今回の記事では、社内のD&Iを推進する多様性理解促進チームができた背景や実際の取り組み、今後の展望などを紹介します。


多様性理解促進チームとは

サイボウズ社員が「多様性の観点をもって、主体的に協働しやすい環境をつくる」ことをミッションに掲げて活動しているチームです。

多様性の観点といってもいろいろありますが、主には「障害」「セクシュアリティ」「ジェンダー」「多文化共生」の4つにフォーカスして活動しています。
「100人100通りの人事制度」という言葉があるように、働き方やキャリアの描き方の側面では柔軟でダイバーシティに富んだイメージをお持ちの方も多いと思いますが、実はまだまだ社員の意識や行動、制度のアップデートが課題とされている分野もあるのです。特に、私たちが注力して取り組んでいる「障害」「セクシュアリティ」「ジェンダー」「多文化共生」については、当事者が声を上げづらい現状があったり、社会的な構造から来る課題も根深かったりします。
そういった現状をふまえて、正しい知識をインプットしたり、当事者の声を拾ったり、制度を見直したりする役割を担っています。

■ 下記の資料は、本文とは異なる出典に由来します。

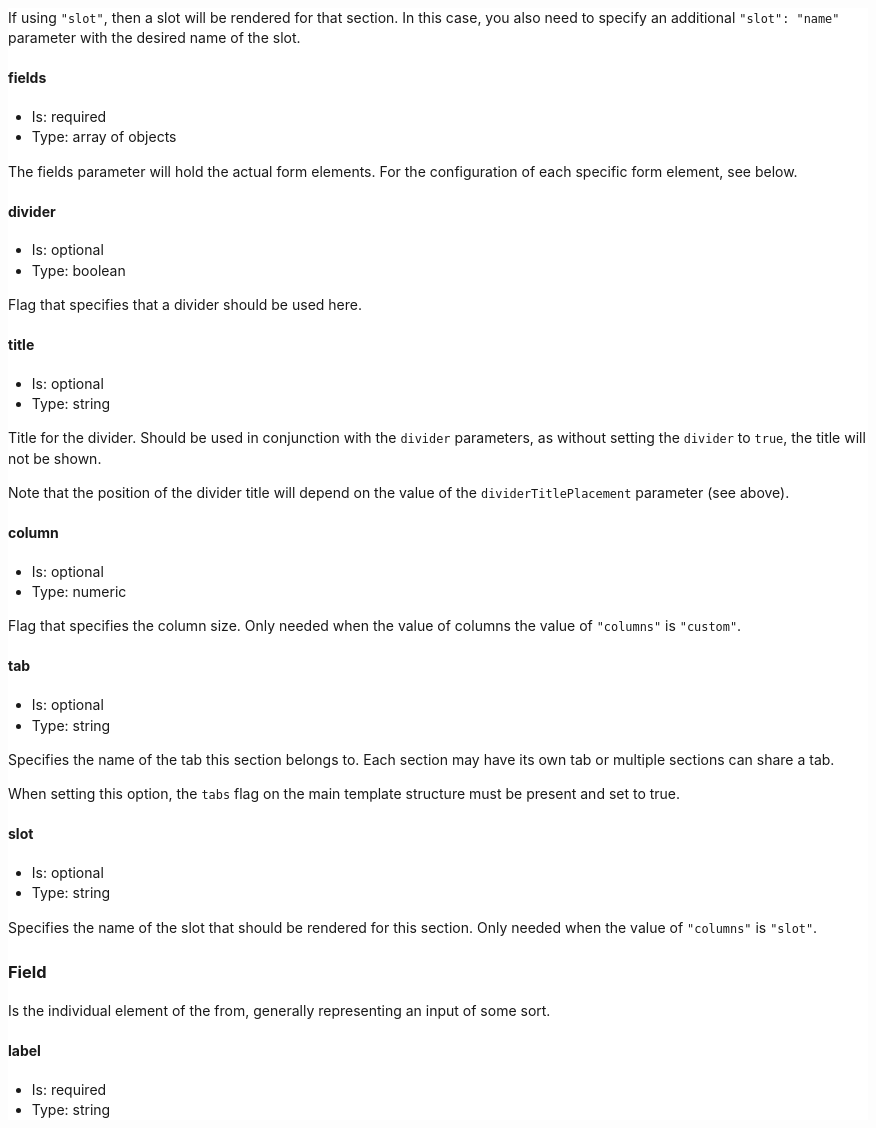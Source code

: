 If using `"slot"`, then a slot will be rendered for that section. In this case, you also need to
specify an additional `"slot": "name"` parameter with the desired name of the slot.

#### fields
- Is: required
- Type: array of objects

The fields parameter will hold the actual form elements. 
For the configuration of each specific form element, see below.

#### divider
- Is: optional
- Type: boolean

Flag that specifies that a divider should be used here.

#### title
- Is: optional
- Type: string

Title for the divider. Should be used in conjunction with the `divider` parameters, 
as without setting the `divider` to `true`, the title will not be shown. 

Note that the position of the divider title will depend on the value of the 
`dividerTitlePlacement` parameter (see above).

#### column
- Is: optional
- Type: numeric

Flag that specifies the column size. Only needed when the value of columns 
the value of `"columns"` is `"custom"`.

#### tab
- Is: optional
- Type: string

Specifies the name of the tab this section belongs to. Each section may have its own tab 
or multiple sections can share a tab.

When setting this option, the `tabs` flag on the main template structure must be present and set to true. 

#### slot
- Is: optional
- Type: string

Specifies the name of the slot that should be rendered for this section. Only needed when 
the value of `"columns"` is `"slot"`.


### Field
Is the individual element of the from, generally representing an input of some sort.

#### label
- Is: required
- Type: string

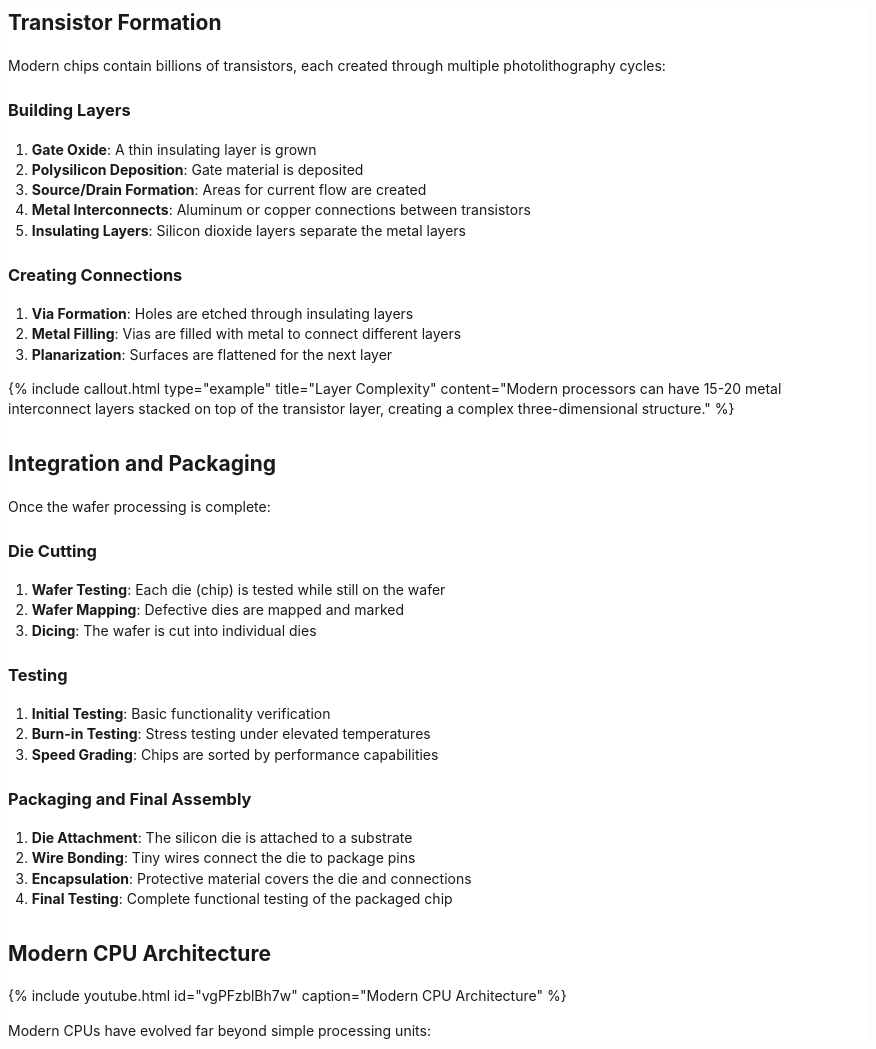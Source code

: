 ## Transistor Formation

Modern chips contain billions of transistors, each created through multiple photolithography cycles:

### Building Layers

1. **Gate Oxide**: A thin insulating layer is grown
2. **Polysilicon Deposition**: Gate material is deposited
3. **Source/Drain Formation**: Areas for current flow are created
4. **Metal Interconnects**: Aluminum or copper connections between transistors
5. **Insulating Layers**: Silicon dioxide layers separate the metal layers

### Creating Connections

1. **Via Formation**: Holes are etched through insulating layers
2. **Metal Filling**: Vias are filled with metal to connect different layers
3. **Planarization**: Surfaces are flattened for the next layer

{% include callout.html type="example" title="Layer Complexity" content="Modern processors can have 15-20 metal interconnect layers stacked on top of the transistor layer, creating a complex three-dimensional structure." %}

## Integration and Packaging

Once the wafer processing is complete:

### Die Cutting

1. **Wafer Testing**: Each die (chip) is tested while still on the wafer
2. **Wafer Mapping**: Defective dies are mapped and marked
3. **Dicing**: The wafer is cut into individual dies

### Testing

1. **Initial Testing**: Basic functionality verification
2. **Burn-in Testing**: Stress testing under elevated temperatures
3. **Speed Grading**: Chips are sorted by performance capabilities

### Packaging and Final Assembly

1. **Die Attachment**: The silicon die is attached to a substrate
2. **Wire Bonding**: Tiny wires connect the die to package pins
3. **Encapsulation**: Protective material covers the die and connections
4. **Final Testing**: Complete functional testing of the packaged chip

## Modern CPU Architecture

{% include youtube.html id="vgPFzblBh7w" caption="Modern CPU Architecture" %}

Modern CPUs have evolved far beyond simple processing units:
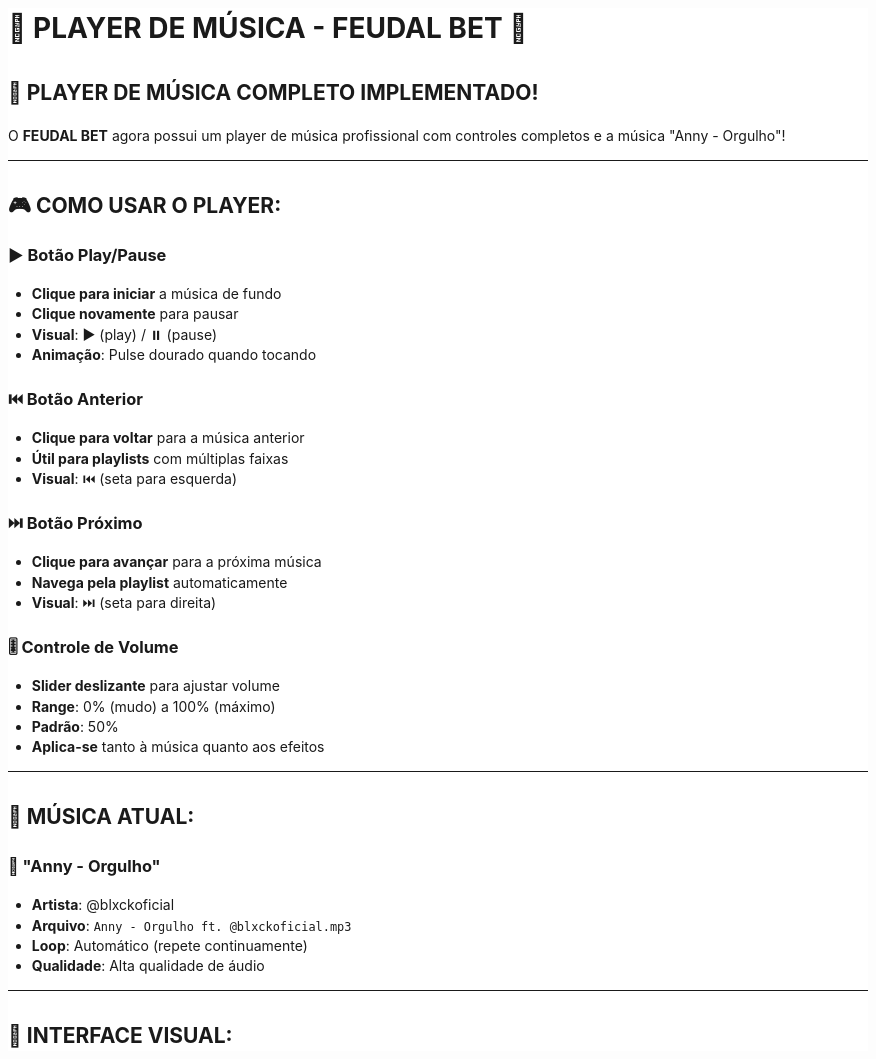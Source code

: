 # 🎵 PLAYER DE MÚSICA - FEUDAL BET 🎵

## 🎼 **PLAYER DE MÚSICA COMPLETO IMPLEMENTADO!**

O **FEUDAL BET** agora possui um player de música profissional com controles completos e a música "Anny - Orgulho"!

---

## 🎮 **COMO USAR O PLAYER:**

### **▶️ Botão Play/Pause**
- **Clique para iniciar** a música de fundo
- **Clique novamente** para pausar
- **Visual**: ▶️ (play) / ⏸️ (pause)
- **Animação**: Pulse dourado quando tocando

### **⏮️ Botão Anterior**
- **Clique para voltar** para a música anterior
- **Útil para playlists** com múltiplas faixas
- **Visual**: ⏮️ (seta para esquerda)

### **⏭️ Botão Próximo**
- **Clique para avançar** para a próxima música
- **Navega pela playlist** automaticamente
- **Visual**: ⏭️ (seta para direita)

### **🎚️ Controle de Volume**
- **Slider deslizante** para ajustar volume
- **Range**: 0% (mudo) a 100% (máximo)
- **Padrão**: 50%
- **Aplica-se** tanto à música quanto aos efeitos

---

## 🎵 **MÚSICA ATUAL:**

### **📀 "Anny - Orgulho"**
- **Artista**: @blxckoficial
- **Arquivo**: `Anny - Orgulho ft. @blxckoficial.mp3`
- **Loop**: Automático (repete continuamente)
- **Qualidade**: Alta qualidade de áudio

---

## 🎨 **INTERFACE VISUAL:**
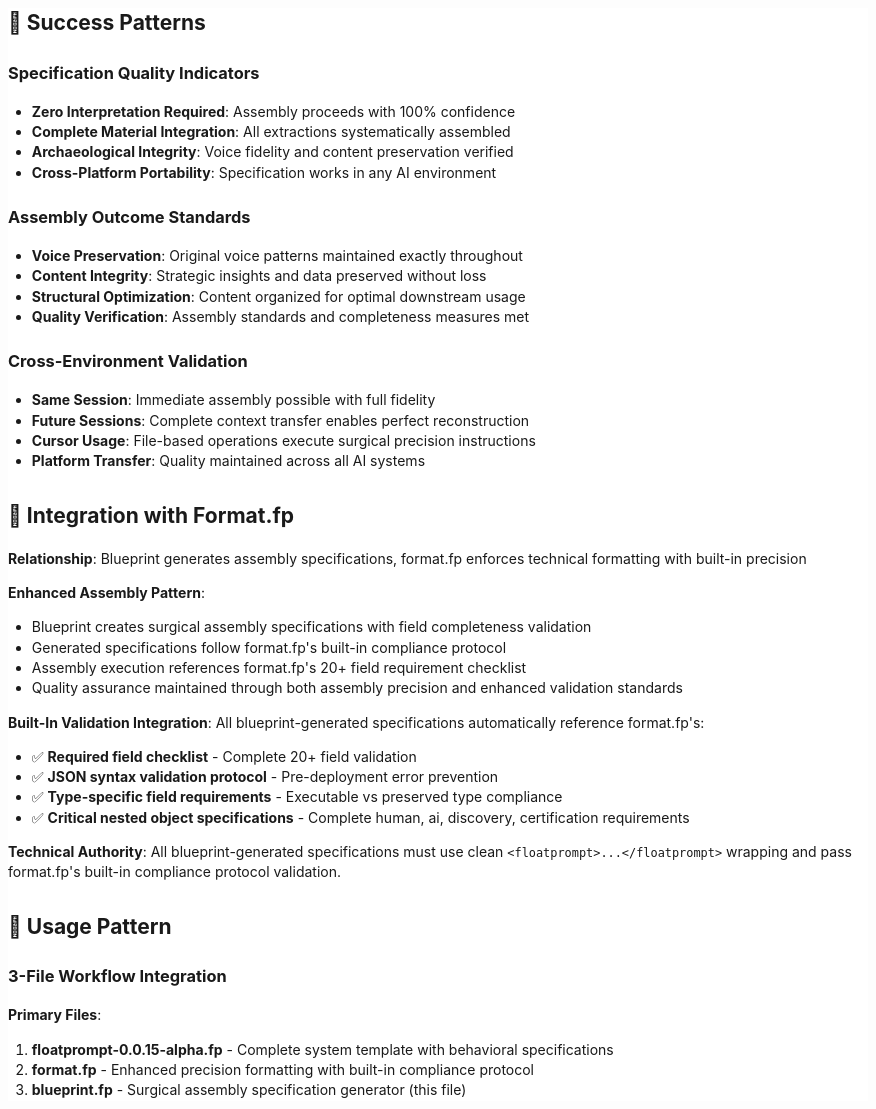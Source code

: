 ## 🎯 Success Patterns

### **Specification Quality Indicators**
- **Zero Interpretation Required**: Assembly proceeds with 100% confidence
- **Complete Material Integration**: All extractions systematically assembled
- **Archaeological Integrity**: Voice fidelity and content preservation verified
- **Cross-Platform Portability**: Specification works in any AI environment

### **Assembly Outcome Standards**
- **Voice Preservation**: Original voice patterns maintained exactly throughout
- **Content Integrity**: Strategic insights and data preserved without loss
- **Structural Optimization**: Content organized for optimal downstream usage
- **Quality Verification**: Assembly standards and completeness measures met

### **Cross-Environment Validation**
- **Same Session**: Immediate assembly possible with full fidelity
- **Future Sessions**: Complete context transfer enables perfect reconstruction
- **Cursor Usage**: File-based operations execute surgical precision instructions
- **Platform Transfer**: Quality maintained across all AI systems

## 🔗 Integration with Format.fp

**Relationship**: Blueprint generates assembly specifications, format.fp enforces technical formatting with built-in precision

**Enhanced Assembly Pattern**:
- Blueprint creates surgical assembly specifications with field completeness validation
- Generated specifications follow format.fp's built-in compliance protocol
- Assembly execution references format.fp's 20+ field requirement checklist
- Quality assurance maintained through both assembly precision and enhanced validation standards

**Built-In Validation Integration**: All blueprint-generated specifications automatically reference format.fp's:
- ✅ **Required field checklist** - Complete 20+ field validation  
- ✅ **JSON syntax validation protocol** - Pre-deployment error prevention
- ✅ **Type-specific field requirements** - Executable vs preserved type compliance
- ✅ **Critical nested object specifications** - Complete human, ai, discovery, certification requirements

**Technical Authority**: All blueprint-generated specifications must use clean `<floatprompt>...</floatprompt>` wrapping and pass format.fp's built-in compliance protocol validation.

## 📝 Usage Pattern

### **3-File Workflow Integration**
**Primary Files**:
1. **floatprompt-0.0.15-alpha.fp** - Complete system template with behavioral specifications
2. **format.fp** - Enhanced precision formatting with built-in compliance protocol
3. **blueprint.fp** - Surgical assembly specification generator (this file)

チームメンバーは総勢3名で、全員がほかのチームと兼務しています。
兼務先のチームはバラバラですが、それぞれが得意とする専門領域があり、お互いの知見を活かしながら活動しています。

発足のきっかけは部活動の立ち上げ

実は人事本部の組織としてチームが発足したのは2019年のこと。
人事本部の組織(多様性理解促進チーム)ができる前に、社内の部活動としてダイバーシティラ部(Diversity Lab)という部活が発足し、社内の啓発活動を行っていきました。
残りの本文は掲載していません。